▶ **Exercise materials**:
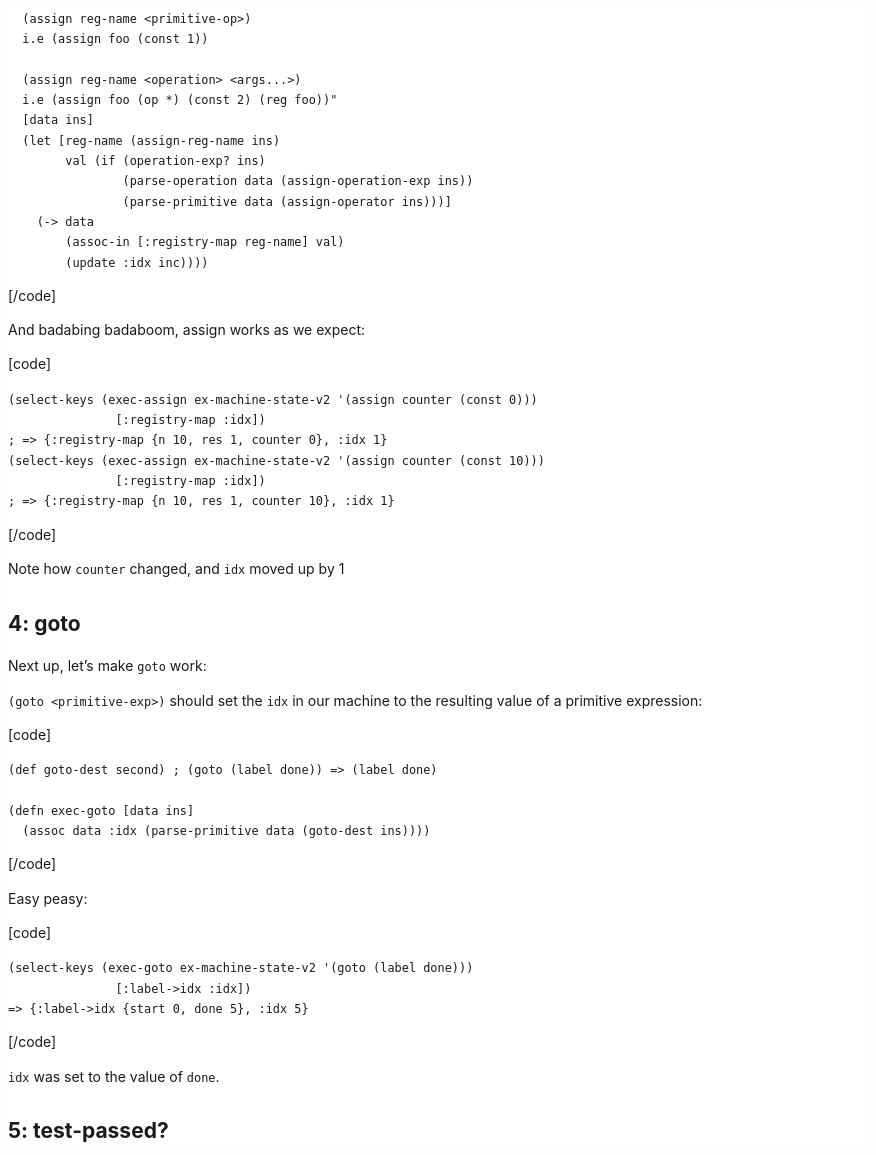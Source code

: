       (assign reg-name <primitive-op>)
      i.e (assign foo (const 1))
    
      (assign reg-name <operation> <args...>)
      i.e (assign foo (op *) (const 2) (reg foo))"
      [data ins]
      (let [reg-name (assign-reg-name ins)
            val (if (operation-exp? ins)
                    (parse-operation data (assign-operation-exp ins))
                    (parse-primitive data (assign-operator ins)))]
        (-> data
            (assoc-in [:registry-map reg-name] val)
            (update :idx inc))))
[/code]

And badabing badaboom, assign works as we expect:

[code]

    (select-keys (exec-assign ex-machine-state-v2 '(assign counter (const 0)))
                   [:registry-map :idx])
    ; => {:registry-map {n 10, res 1, counter 0}, :idx 1}
    (select-keys (exec-assign ex-machine-state-v2 '(assign counter (const 10)))
                   [:registry-map :idx])
    ; => {:registry-map {n 10, res 1, counter 10}, :idx 1}
[/code]

Note how `counter` changed, and `idx` moved up by 1

## 4: goto

Next up, let’s make `goto` work:

`(goto <primitive-exp>)` should set the `idx` in our machine to the resulting
value of a primitive expression:

[code]

    (def goto-dest second) ; (goto (label done)) => (label done)
    
    (defn exec-goto [data ins]
      (assoc data :idx (parse-primitive data (goto-dest ins))))
[/code]

Easy peasy:

[code]

    (select-keys (exec-goto ex-machine-state-v2 '(goto (label done)))
                   [:label->idx :idx])
    => {:label->idx {start 0, done 5}, :idx 5}
[/code]

`idx` was set to the value of `done`.

## 5: test-passed?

▶ **What you have to do**: Show each line of the records above containing "assoc".

▶ **Result**:
            (assoc-in [:registry-map reg-name] val)
      (assoc data :idx (parse-primitive data (goto-dest ins))))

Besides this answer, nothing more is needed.